Problem description:
Begin at the line holding "Sparse-Ex4: tables S31-S36" and set down exactly each line through the last one below, omitting pictures. Include nothing else.

[[ Input for this task open ]]

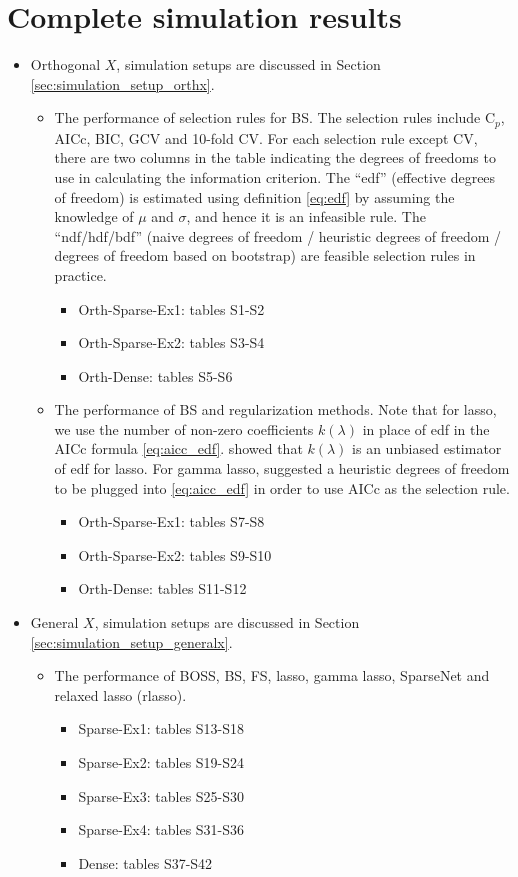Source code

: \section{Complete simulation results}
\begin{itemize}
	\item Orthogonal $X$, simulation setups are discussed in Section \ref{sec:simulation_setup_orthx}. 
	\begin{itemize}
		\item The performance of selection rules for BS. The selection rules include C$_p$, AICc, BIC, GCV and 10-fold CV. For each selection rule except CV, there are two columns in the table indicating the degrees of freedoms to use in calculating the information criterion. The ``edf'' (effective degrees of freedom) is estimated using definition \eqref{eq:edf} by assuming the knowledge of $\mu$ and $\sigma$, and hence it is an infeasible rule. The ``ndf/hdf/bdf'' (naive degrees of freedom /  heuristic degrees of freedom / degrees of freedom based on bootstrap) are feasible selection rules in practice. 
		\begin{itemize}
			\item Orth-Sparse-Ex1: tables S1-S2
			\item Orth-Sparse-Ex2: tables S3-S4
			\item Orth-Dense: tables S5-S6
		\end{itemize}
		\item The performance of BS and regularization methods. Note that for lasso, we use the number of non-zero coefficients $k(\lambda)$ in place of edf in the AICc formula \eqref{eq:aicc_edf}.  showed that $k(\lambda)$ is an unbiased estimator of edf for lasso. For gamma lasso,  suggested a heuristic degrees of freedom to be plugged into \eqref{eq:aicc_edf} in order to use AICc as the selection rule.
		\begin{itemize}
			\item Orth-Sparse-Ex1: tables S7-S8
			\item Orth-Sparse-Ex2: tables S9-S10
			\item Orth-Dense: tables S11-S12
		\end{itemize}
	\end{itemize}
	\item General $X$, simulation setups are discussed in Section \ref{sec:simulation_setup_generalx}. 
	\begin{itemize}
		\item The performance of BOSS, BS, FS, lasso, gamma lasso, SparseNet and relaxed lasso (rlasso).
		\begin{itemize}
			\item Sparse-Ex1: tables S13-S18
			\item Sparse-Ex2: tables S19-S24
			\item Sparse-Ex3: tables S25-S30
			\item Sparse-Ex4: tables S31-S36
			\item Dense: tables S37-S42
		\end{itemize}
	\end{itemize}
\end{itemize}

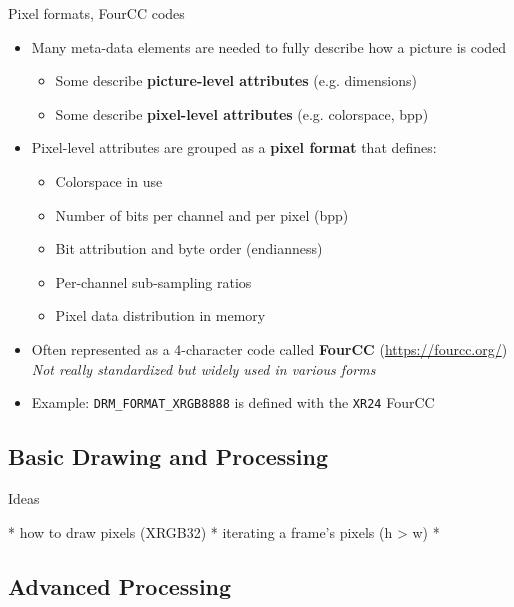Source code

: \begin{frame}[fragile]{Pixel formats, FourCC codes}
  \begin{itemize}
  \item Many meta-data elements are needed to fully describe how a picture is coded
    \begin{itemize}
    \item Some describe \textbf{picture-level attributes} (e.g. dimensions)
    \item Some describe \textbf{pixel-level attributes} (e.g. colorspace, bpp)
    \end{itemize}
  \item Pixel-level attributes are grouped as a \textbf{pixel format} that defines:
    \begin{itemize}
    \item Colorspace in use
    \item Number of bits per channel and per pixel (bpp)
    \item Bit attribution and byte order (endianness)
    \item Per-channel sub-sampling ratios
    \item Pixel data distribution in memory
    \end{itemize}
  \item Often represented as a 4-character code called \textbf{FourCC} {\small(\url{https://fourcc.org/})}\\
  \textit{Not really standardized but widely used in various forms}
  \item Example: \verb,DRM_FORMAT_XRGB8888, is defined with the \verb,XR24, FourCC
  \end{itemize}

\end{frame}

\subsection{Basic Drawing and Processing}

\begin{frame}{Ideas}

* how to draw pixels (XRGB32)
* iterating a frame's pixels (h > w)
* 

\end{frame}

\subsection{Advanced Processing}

[[ Input for this task closed ]]

Exercise response:
			\item Sparse-Ex4: tables S31-S36
			\item Dense: tables S37-S42
		\end{itemize}
	\end{itemize}
\end{itemize}

Source code

: \begin{frame}[fragile]{Pixel formats, FourCC codes}
  \begin{itemize}
  \item Many meta-data elements are needed to fully describe how a picture is coded
    \begin{itemize}
    \item Some describe \textbf{picture-level attributes} (e.g. dimensions)
    \item Some describe \textbf{pixel-level attributes} (e.g. colorspace, bpp)
    \end{itemize}
  \item Pixel-level attributes are grouped as a \textbf{pixel format} that defines:
    \begin{itemize}
    \item Colorspace in use
    \item Number of bits per channel and per pixel (bpp)
    \item Bit attribution and byte order (endianness)
    \item Per-channel sub-sampling ratios
    \item Pixel data distribution in memory
    \end{itemize}
  \item Often represented as a 4-character code called \textbf{FourCC} {\small(\url{https://fourcc.org/})}\\
  \textit{Not really standardized but widely used in various forms}
  \item Example: \verb,DRM_FORMAT_XRGB8888, is defined with the \verb,XR24, FourCC
  \end{itemize}

\end{frame}

\subsection{Basic Drawing and Processing}

\begin{frame}{Ideas}

* how to draw pixels (XRGB32)
* iterating a frame's pixels (h > w)
* 

\end{frame}

\subsection{Advanced Processing}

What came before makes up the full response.